Fa discutere la reazione di alcuni genitori milanesi spaventati dalla vicenda umana di Gianluca Maria Calì, l’imprenditore siciliano che ha alzato la voce contro la mafia rifiutando il meccanismo perverso del pizzo e finito sotto protezione come spesso succede in questa Italia dove costa tantissimo essere giusti.
Conosco Gianluca e la sua storia e conosco Milano troppo bene per non dispiacermi di una situazione che nuoce a tutti ma che ha colpe molto più in alto: da una parte Gianluca subisce l’onta di essere considerato ammirevole ma soprattutto pericoloso come se rimanesse sotto traccia un giudizio di dissennatezza per quello che ha fatto piuttosto che di gratitudine: dall’altra parte ci sono i genitori che vivono l’ansia di una paura dovuta all’analfabetismo di un città che dimostra ancora una volta di avere tanto, troppo, da imparare.

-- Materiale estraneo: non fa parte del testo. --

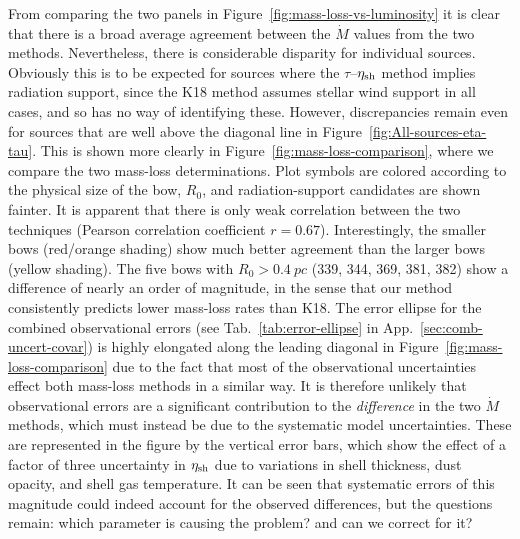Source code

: From comparing the two panels in
Figure~\ref{fig:mass-loss-vs-luminosity} it is clear that there is a
broad average agreement between the \(\dot{M}\) values from the two
methods.  Nevertheless, there is considerable disparity for individual
sources.  Obviously this is to be expected for sources where the
\(\tau\)--\(\eta_{\text{sh}}\) method implies radiation support, since the
K18 method assumes stellar wind support in all cases, and so has no
way of identifying these.  However, discrepancies remain even for
sources that are well above the diagonal line in
Figure~\ref{fig:All-sources-eta-tau}.  This is shown more clearly in
Figure~\ref{fig:mass-loss-comparison}, where we compare the two
mass-loss determinations. Plot symbols are colored according to the
physical size of the bow, \(R_0\), and radiation-support candidates
are shown fainter.  It is apparent that there is only weak correlation
between the two techniques (Pearson correlation coefficient
\(r = 0.67\)).  Interestingly, the smaller bows (red/orange shading)
show much better agreement than the larger bows (yellow shading).  The
five bows with \(R_0 > \SI{0.4}{pc}\) (339, 344, 369, 381, 382) show a
difference of nearly an order of magnitude, in the sense that our
method consistently predicts lower mass-loss rates than K18.  The
error ellipse for the combined observational errors (see
Tab.~\ref{tab:error-ellipse} in App.~\ref{sec:comb-uncert-covar}) is
highly elongated along the leading diagonal in
Figure~\ref{fig:mass-loss-comparison} due to the fact that most of the
observational uncertainties effect both mass-loss methods in a similar
way.  It is therefore unlikely that observational errors are a
significant contribution to the \textit{difference} in the two
\(\dot M\) methods, which must instead be due to the systematic model
uncertainties.  These are represented in the figure by the vertical
error bars, which show the effect of a factor of three uncertainty in
\(\eta_{\text{sh}}\) due to variations in shell thickness, dust opacity, and
shell gas temperature.  It can be seen that systematic errors of this
magnitude could indeed account for the observed differences, but the
questions remain: which parameter is causing the problem? and can we
correct for it?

Del resto lo stesso Calì dichiara di essersi trasferito con la famiglia a Milano per evitare “comportamenti di questo tipo” mentre c’è gente che da Milano è fuggita per lo stesso motivo.
Perché spero che siamo tutti d’accordo che l’analfabetismo sociale (e affettivo) intorno ai testimoni di giustizia (e in generale ai “giusti” che abbiano preso posizioni forti) sia un dovere della politica. Della politica. Della politica. Della politica. Tutta.